The St Petersburg Times has another great article on what the school boards really mean when they want to teach alternative theories.
Evolution is “going to be taught as fact, and everyone knows it’s not fact,” said Dennis Bennett, the superintendent in Dixie County, west of Gainesville. “There’s holes in it you can drive a truck through.
“We just wanted to get it on the record that we’re a Judeo-Christian community, and we believe in academic freedom,” Bennett said.
Most of the resolutions have nearly identical wording. Some object to the characterization of evolution as something other than a “theory.” Others ask that alternative theories be included.
“I’m a Christian. And I believe I was created by God, and that I didn’t come from an amoeba or a monkey,” said Ken Hall, a School Board member in Madison County, east of Tallahassee.
The St. John’s resolution says the standards should “allow for balanced, objective and intellectually open instruction” that doesn’t treat evolution as “dogmatic fact.”

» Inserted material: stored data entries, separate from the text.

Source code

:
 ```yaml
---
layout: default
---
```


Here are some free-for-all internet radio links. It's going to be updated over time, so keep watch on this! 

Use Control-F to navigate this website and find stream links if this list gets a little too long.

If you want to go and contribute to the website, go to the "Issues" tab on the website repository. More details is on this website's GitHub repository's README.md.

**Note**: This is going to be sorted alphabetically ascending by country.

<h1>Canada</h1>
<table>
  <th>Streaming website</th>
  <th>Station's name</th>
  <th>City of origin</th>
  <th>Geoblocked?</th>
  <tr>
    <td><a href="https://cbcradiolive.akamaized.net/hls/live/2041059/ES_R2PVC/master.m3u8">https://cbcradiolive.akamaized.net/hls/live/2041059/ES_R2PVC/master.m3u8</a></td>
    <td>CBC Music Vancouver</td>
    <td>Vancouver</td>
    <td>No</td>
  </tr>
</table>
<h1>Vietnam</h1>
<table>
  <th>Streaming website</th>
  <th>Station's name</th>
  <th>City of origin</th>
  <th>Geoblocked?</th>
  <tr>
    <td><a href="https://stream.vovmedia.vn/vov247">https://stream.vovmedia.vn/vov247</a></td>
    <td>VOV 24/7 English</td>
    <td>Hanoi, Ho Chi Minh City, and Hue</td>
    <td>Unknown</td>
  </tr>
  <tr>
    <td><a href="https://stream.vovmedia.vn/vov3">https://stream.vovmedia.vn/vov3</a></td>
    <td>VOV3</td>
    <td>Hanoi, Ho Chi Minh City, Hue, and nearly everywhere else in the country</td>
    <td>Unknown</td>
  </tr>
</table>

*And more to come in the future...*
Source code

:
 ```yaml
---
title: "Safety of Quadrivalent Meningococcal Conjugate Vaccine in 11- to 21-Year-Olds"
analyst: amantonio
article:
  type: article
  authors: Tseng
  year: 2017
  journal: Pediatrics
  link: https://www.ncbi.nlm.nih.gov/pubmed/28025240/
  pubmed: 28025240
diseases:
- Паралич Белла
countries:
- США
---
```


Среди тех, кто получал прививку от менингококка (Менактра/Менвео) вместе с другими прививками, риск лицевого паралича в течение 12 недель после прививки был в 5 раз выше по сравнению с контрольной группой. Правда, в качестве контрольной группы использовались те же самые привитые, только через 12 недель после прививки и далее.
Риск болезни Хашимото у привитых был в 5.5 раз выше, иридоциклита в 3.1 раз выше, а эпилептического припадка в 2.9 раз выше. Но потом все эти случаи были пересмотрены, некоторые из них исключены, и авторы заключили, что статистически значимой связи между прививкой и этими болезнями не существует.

“Anybody with half a brain can see that natural selection takes place,” said Beverly Slough, a St. John’s board member who is president-elect of the Florida School Boards Association. “But to make great leaps from a fish to a man … the fossil record doesn’t support all that.”
Keep those references coming, as they provide a clear understanding of what is meant by these resolutions, a topic which may come up in a possible lawsuit.